2004年3月に世界で初めて職場での禁煙制度を全国的に導入したアイルランドでは、同制度導入後の1年間で、心臓発作の件数が約1割減少した。コーク大学病院の研究チームが4日に発表した。

エドモンド・クローニン氏が率いる同チームは、同国南西部の公立病院に心臓発作で入院した患者数を調査。禁煙制度導入後の1年で11%減ったことが明らかになったとしている。

欧州心臓学会議で同統計を発表したクロニン氏は、今回の結果について、保健当局が世界中で禁煙制度強化を考えるきっかけになるとの見方を示した。
(アイルランドの心臓発作件数、禁煙制度導入後に減少)


タバコの煙に含まれる活性酸素は、血管内皮細胞を障害することが知られています。そのため、動脈硬化が促進されてしまうというわけです。

結果、冠動脈の狭窄が起こって狭心症や心筋梗塞、脳の血管を詰まらせた脳血栓や脳塞栓、動脈壁が解離してしまったことによって動脈瘤が形成されてしまったり、下肢の動脈が詰まってしまう閉塞性血栓性血管炎(バージャー病)などのリスクが増加することが統計的に示されています。

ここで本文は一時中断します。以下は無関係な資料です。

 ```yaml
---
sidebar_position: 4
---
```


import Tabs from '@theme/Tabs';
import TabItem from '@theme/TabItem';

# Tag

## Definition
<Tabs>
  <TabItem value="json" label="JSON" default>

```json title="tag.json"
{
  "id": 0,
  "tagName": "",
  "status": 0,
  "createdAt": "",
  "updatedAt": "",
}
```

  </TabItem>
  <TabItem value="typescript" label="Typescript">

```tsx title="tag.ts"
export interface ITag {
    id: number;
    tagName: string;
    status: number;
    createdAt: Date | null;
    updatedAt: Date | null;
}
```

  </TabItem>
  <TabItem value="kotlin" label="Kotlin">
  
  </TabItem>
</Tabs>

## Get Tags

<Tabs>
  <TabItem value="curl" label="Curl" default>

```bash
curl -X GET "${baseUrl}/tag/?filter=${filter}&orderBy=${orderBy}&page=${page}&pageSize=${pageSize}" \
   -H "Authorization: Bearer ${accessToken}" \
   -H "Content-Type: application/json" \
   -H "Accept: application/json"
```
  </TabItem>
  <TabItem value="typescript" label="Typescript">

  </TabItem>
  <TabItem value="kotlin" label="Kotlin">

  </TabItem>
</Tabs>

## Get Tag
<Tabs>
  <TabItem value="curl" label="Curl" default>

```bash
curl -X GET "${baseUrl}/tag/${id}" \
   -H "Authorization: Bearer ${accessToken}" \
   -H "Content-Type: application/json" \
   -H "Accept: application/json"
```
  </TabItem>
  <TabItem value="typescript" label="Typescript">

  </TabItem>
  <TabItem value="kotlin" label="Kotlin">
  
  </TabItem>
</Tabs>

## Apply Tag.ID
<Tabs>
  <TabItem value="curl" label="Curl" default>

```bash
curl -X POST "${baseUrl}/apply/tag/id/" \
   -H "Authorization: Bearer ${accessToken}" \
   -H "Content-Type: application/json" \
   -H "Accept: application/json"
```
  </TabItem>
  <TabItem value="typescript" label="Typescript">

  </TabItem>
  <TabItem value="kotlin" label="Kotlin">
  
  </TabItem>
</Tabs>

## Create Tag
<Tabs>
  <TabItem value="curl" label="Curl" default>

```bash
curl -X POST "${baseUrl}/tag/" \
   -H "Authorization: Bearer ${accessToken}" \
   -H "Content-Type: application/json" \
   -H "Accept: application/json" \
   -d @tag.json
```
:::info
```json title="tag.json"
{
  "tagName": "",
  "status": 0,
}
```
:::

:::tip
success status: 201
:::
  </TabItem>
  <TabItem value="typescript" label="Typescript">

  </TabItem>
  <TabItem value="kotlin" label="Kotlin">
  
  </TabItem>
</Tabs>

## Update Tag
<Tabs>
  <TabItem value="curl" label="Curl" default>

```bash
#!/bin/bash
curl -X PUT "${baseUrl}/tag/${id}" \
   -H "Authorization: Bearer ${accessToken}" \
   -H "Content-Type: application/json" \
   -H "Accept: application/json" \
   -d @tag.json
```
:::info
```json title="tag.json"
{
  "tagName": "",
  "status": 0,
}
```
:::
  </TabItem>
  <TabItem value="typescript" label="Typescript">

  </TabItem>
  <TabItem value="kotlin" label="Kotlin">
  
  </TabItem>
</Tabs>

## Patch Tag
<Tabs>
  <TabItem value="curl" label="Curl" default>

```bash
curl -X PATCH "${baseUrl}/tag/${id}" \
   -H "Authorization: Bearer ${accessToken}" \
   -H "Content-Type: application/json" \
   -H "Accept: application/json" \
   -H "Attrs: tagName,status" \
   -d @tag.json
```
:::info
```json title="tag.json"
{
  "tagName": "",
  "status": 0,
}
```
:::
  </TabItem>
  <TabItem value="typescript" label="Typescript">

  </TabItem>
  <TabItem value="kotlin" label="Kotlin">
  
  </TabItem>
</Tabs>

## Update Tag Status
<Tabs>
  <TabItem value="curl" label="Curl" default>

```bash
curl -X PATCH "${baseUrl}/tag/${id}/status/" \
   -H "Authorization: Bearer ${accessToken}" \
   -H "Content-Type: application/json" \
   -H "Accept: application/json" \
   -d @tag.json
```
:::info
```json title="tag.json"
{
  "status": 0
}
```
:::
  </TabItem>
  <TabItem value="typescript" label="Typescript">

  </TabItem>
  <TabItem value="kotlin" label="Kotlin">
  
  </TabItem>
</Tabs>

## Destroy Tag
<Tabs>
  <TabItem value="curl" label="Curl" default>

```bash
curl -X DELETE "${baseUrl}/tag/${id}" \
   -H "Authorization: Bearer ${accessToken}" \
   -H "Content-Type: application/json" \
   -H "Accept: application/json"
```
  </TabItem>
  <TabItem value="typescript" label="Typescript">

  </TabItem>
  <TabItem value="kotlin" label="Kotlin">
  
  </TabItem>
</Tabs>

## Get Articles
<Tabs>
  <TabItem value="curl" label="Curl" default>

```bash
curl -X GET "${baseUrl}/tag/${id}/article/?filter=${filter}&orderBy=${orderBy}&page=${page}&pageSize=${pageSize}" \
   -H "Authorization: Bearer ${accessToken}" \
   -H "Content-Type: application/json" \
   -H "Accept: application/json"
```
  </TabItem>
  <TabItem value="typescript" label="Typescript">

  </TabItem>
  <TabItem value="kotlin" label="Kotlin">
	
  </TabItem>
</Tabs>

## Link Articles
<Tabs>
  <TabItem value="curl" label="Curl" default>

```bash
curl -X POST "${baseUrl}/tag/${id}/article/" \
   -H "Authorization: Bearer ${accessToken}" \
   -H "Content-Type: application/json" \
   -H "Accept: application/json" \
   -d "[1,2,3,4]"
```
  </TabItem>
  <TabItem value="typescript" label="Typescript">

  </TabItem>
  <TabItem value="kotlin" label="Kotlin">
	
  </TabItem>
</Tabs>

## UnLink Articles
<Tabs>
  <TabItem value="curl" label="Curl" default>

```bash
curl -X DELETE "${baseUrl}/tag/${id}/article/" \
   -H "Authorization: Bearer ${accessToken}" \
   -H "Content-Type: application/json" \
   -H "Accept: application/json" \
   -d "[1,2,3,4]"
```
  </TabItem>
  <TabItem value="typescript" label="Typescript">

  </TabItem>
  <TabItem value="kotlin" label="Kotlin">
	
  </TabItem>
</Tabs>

喫煙→肺癌などの呼吸器疾患ばかりがクローズアップされていますが、実は循環器のこうした心臓や血管に大きなダメージを起こしています。

その結果を裏付けるのが、上記のニュースです。アイルランドは2004年3月29日に、欧州で初めて飲食店を含む職場での喫煙禁止に踏み切りました。結果、パブやレストランの環境は改善され、明らかに呼吸器疾患も減少したそうです。

やはり、パブリックスペースでの禁煙は健康という観点からいえば歓迎すべきことであると思われます。喫煙者の副流煙を、非喫煙者が吸ってしまうということは、明らかに不公平(非喫煙者には何のメリットもなく、健康被害を受ける)であり、こうした流れが世界中に広まっていけば、と期待されます。